Meal skipping common across the globe

When it comes to the topic of health and wellness, consumer attitudes tend not to manifest in actual behaviour. The importance of a structured diet is no exception to this rule. Indeed, consumers say that they are trying to improve their health and recognize the importance of a balanced diet. However, research shows that consumers are prone to skipping meals on a regular basis.

meal skipping

A total of three in ten consumers (30%) say that they do not eat breakfast seven days a week. Meanwhile, a total of 19% of consumers say that they skip breakfast at least three times a week in the average week.

Lunch time patterns are similar, with 33% of consumers saying that they do not eat lunch seven days a week and 19% saying that they miss an afternoon meal three times a week in the average week.

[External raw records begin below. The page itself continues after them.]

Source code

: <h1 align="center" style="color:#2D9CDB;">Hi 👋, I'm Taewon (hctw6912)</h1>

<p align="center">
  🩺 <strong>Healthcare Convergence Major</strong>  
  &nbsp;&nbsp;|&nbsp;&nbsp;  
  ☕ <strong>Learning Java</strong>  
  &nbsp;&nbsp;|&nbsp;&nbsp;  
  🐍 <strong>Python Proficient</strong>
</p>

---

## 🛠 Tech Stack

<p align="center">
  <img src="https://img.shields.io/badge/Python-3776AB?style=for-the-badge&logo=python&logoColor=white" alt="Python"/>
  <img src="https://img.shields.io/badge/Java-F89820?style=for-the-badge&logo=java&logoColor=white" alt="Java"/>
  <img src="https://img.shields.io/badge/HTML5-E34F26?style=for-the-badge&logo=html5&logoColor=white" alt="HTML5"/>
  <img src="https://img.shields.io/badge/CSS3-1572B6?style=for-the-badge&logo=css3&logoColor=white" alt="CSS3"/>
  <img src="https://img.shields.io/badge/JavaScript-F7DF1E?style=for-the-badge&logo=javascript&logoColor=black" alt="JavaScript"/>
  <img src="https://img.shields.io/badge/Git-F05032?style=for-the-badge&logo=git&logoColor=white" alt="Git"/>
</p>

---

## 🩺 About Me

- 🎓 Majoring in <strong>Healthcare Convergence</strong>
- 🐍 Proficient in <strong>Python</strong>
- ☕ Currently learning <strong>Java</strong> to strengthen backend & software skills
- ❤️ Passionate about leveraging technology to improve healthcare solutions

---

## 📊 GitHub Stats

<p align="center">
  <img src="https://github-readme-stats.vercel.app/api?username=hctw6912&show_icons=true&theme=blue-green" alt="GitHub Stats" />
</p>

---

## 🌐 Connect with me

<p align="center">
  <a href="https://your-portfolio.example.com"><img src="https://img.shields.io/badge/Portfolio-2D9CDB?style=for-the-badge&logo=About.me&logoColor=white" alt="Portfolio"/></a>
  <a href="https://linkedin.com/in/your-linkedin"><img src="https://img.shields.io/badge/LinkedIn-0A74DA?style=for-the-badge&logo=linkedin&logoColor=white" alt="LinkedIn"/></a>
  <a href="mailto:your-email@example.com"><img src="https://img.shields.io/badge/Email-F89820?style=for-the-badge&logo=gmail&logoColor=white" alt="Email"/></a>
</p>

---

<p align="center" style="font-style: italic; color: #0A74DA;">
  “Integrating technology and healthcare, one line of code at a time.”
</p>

Dinner is less likely to be skipped by consumers, with 79% of consumers saying that they eat dinner every day of the week and 13% saying that they skip dinner at least three times in the average week.

The tendency to skip meals is something that has a direct impact on snacking occasions. It is also something that has a direct impact on obesity rates, with informal eating occasions making it more difficult to monitor and control nutritional intake. Whilst there is much focus on on-the-go consumption and positioning products around time saving and convenience, brands should also focus on encouraging consumes not to skip meals because of the associated health implications.